Dans le second espace, dédié aux projets vidéo et à la performance, l’exposition prend un caractère futuriste. Les œuvres abordent l’hybridation, le transhumanisme, le synthétisme. Une certaine inquiétante étrangeté émane de celles-ci. La vidéo de Frederik de Wilde intitulée Goldilocks Bouquet Imaging Alien Flora montre une flore extraterrestre, un récit fictif dont les images aux couleurs et aux formes organiques jouent à la fois sur la science-fiction et le plausible. Les polarités entre naturel et artificiel semblent se confondre tandis que l’hybridation et l’augmentation des corps suscitent des questionnements quant au futur de notre société en proie à la technique.

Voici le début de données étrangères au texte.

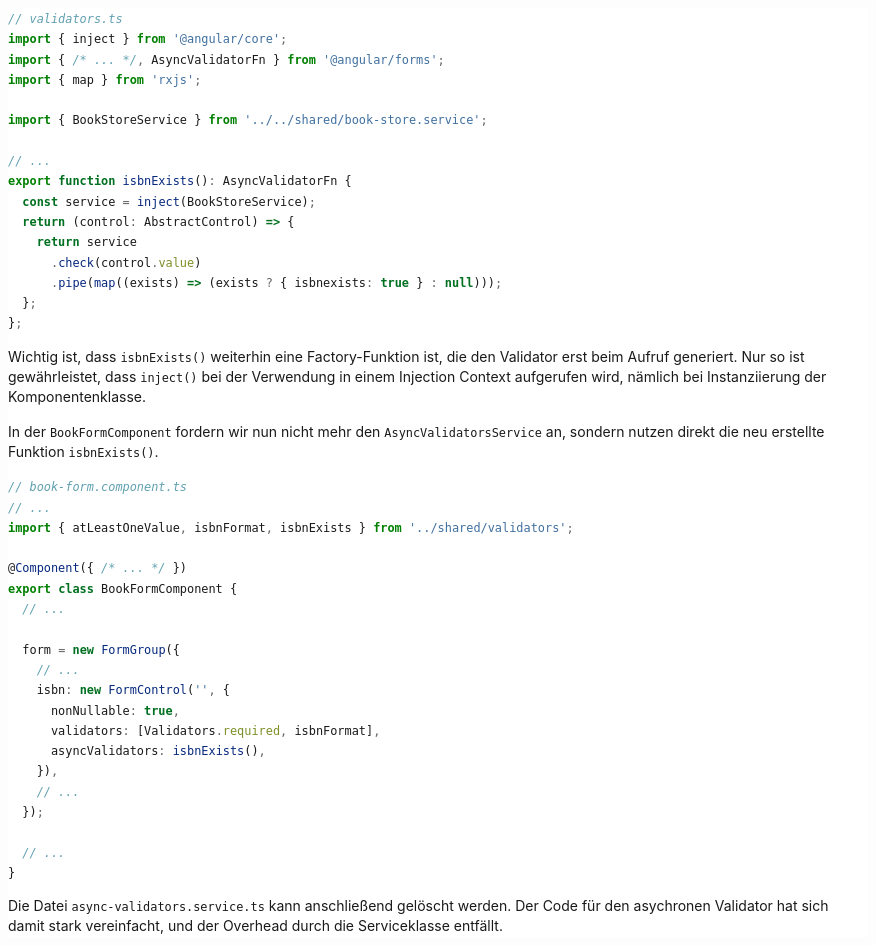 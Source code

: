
 ```ts
// validators.ts
import { inject } from '@angular/core';
import { /* ... */, AsyncValidatorFn } from '@angular/forms';
import { map } from 'rxjs';

import { BookStoreService } from '../../shared/book-store.service';

// ...
export function isbnExists(): AsyncValidatorFn {
  const service = inject(BookStoreService);
  return (control: AbstractControl) => {
    return service
      .check(control.value)
      .pipe(map((exists) => (exists ? { isbnexists: true } : null)));
  };
};
```

Wichtig ist, dass `isbnExists()` weiterhin eine Factory-Funktion ist, die den Validator erst beim Aufruf generiert.
Nur so ist gewährleistet, dass `inject()` bei der Verwendung in einem Injection Context aufgerufen wird, nämlich bei Instanziierung der Komponentenklasse.

In der `BookFormComponent` fordern wir nun nicht mehr den `AsyncValidatorsService` an, sondern nutzen direkt die neu erstellte Funktion `isbnExists()`.

```ts
// book-form.component.ts
// ...
import { atLeastOneValue, isbnFormat, isbnExists } from '../shared/validators';

@Component({ /* ... */ })
export class BookFormComponent {
  // ...

  form = new FormGroup({
    // ...
    isbn: new FormControl('', {
      nonNullable: true,
      validators: [Validators.required, isbnFormat],
      asyncValidators: isbnExists(),
    }),
    // ...
  });

  // ...
}
```

Die Datei `async-validators.service.ts` kann anschließend gelöscht werden.
Der Code für den asychronen Validator hat sich damit stark vereinfacht, und der Overhead durch die Serviceklasse entfällt.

Tout comme pour Symbiosium 1, cette exposition donnera lieu à un catalogue, dans lequel les œuvres mutantes, leurs états et les moments furtifs seront accompagnés de textes critiques. Ainsi, tel un espace hors du temps, où les abysses et le cosmos s’enchevêtrent, cette Île anarkhè se vit comme une expérience dont il restera à la fois des traces tangibles et photographiques. Cette exposition stimule la curiosité, l’écoute et l’accueil de l’imprévisible. Les nombreux entrelacements entre les œuvres engendrent de multiples questionnements sur les habitats, les liens entre les vivants et le devenir de l’humanité.